— Exercise description —
Exactly as shown below, retype every line of the data.

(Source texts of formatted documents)
──────────

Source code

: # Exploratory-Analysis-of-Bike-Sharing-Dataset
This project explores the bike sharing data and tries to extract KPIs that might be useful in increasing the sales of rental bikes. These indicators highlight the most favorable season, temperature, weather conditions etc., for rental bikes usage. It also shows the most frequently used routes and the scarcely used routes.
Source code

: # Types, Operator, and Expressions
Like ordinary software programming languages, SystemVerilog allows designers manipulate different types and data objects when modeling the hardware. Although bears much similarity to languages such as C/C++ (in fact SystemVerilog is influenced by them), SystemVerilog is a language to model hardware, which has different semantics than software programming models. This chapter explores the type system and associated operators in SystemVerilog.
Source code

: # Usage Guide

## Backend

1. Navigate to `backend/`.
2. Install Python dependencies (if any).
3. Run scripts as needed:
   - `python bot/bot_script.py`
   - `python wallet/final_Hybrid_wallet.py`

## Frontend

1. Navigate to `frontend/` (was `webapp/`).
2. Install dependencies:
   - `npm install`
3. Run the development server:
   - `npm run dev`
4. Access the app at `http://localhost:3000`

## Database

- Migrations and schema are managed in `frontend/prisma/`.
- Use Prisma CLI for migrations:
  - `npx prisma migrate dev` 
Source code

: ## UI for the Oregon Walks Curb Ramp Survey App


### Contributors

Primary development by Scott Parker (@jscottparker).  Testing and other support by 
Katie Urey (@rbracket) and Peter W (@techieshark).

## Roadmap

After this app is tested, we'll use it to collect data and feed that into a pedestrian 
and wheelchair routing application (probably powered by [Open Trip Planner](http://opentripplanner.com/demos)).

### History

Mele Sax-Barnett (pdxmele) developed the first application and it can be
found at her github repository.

──────────

— Exercise result —
Source code

: # Exploratory-Analysis-of-Bike-Sharing-Dataset
This project explores the bike sharing data and tries to extract KPIs that might be useful in increasing the sales of rental bikes. These indicators highlight the most favorable season, temperature, weather conditions etc., for rental bikes usage. It also shows the most frequently used routes and the scarcely used routes.
Source code

: # Types, Operator, and Expressions
Like ordinary software programming languages, SystemVerilog allows designers manipulate different types and data objects when modeling the hardware. Although bears much similarity to languages such as C/C++ (in fact SystemVerilog is influenced by them), SystemVerilog is a language to model hardware, which has different semantics than software programming models. This chapter explores the type system and associated operators in SystemVerilog.
Source code

: # Usage Guide

## Backend

1. Navigate to `backend/`.
2. Install Python dependencies (if any).
3. Run scripts as needed:
   - `python bot/bot_script.py`
   - `python wallet/final_Hybrid_wallet.py`

## Frontend

1. Navigate to `frontend/` (was `webapp/`).
2. Install dependencies:
   - `npm install`
3. Run the development server:
   - `npm run dev`
4. Access the app at `http://localhost:3000`

## Database

- Migrations and schema are managed in `frontend/prisma/`.
- Use Prisma CLI for migrations:
  - `npx prisma migrate dev` 
Source code

: ## UI for the Oregon Walks Curb Ramp Survey App


### Contributors

Primary development by Scott Parker (@jscottparker).  Testing and other support by 
Katie Urey (@rbracket) and Peter W (@techieshark).

## Roadmap

After this app is tested, we'll use it to collect data and feed that into a pedestrian 
and wheelchair routing application (probably powered by [Open Trip Planner](http://opentripplanner.com/demos)).

### History

Mele Sax-Barnett (pdxmele) developed the first application and it can be
found at her github repository.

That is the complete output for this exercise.